» ABOUT THIS EXERCISE
Your answer should be one number: the count of lines in these entries that hold the word "array".

» SOURCE DATA
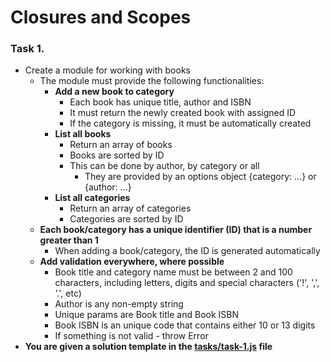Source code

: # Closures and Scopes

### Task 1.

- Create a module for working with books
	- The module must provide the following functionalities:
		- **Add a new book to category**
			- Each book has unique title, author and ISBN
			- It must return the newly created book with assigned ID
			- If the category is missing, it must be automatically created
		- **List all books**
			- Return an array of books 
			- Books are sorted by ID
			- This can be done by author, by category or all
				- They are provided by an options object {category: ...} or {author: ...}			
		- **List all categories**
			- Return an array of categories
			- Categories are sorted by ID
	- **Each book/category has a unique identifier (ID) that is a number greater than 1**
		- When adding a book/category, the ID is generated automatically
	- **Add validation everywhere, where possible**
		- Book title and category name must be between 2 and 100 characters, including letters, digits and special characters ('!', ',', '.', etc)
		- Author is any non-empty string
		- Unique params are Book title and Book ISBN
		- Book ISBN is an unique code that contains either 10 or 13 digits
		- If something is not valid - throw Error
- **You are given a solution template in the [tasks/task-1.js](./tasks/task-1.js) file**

--

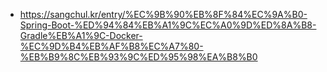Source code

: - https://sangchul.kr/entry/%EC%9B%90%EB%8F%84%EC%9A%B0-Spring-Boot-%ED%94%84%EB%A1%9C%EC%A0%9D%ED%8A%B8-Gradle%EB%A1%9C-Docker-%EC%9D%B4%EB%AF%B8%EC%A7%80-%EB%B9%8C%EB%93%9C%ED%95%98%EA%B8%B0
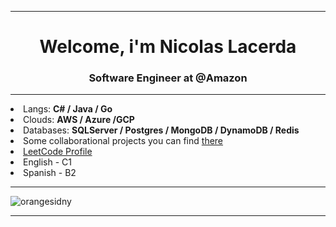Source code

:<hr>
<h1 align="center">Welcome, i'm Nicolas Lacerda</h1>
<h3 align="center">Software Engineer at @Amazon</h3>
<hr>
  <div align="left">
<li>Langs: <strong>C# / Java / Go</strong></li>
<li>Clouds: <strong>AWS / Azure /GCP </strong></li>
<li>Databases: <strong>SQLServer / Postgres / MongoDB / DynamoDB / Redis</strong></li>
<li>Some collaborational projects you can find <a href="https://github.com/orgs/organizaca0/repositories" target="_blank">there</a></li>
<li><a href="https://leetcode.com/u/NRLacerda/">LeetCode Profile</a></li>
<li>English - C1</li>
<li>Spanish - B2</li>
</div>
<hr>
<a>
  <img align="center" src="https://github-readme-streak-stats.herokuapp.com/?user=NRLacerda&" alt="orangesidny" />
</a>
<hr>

--

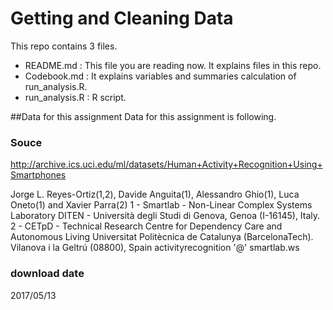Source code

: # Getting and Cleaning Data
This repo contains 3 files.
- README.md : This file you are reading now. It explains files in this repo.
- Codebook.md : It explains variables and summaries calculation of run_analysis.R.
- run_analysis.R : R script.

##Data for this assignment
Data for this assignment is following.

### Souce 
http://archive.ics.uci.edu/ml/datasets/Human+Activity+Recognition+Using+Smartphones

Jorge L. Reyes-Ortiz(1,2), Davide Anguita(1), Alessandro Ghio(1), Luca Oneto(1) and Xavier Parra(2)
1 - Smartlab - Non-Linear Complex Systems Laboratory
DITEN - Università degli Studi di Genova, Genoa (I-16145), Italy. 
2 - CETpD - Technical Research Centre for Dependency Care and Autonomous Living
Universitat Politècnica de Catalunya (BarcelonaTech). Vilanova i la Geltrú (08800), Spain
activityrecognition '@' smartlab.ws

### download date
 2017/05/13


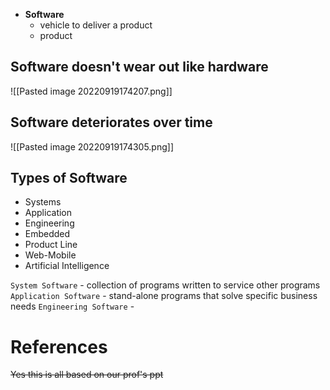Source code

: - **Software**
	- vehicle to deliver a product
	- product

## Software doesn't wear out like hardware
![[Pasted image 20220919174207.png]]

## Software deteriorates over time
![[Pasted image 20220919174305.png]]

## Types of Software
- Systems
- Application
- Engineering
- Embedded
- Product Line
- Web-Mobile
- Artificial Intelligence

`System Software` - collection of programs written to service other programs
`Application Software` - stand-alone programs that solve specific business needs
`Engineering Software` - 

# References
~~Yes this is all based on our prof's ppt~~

» EXERCISE RESULT
2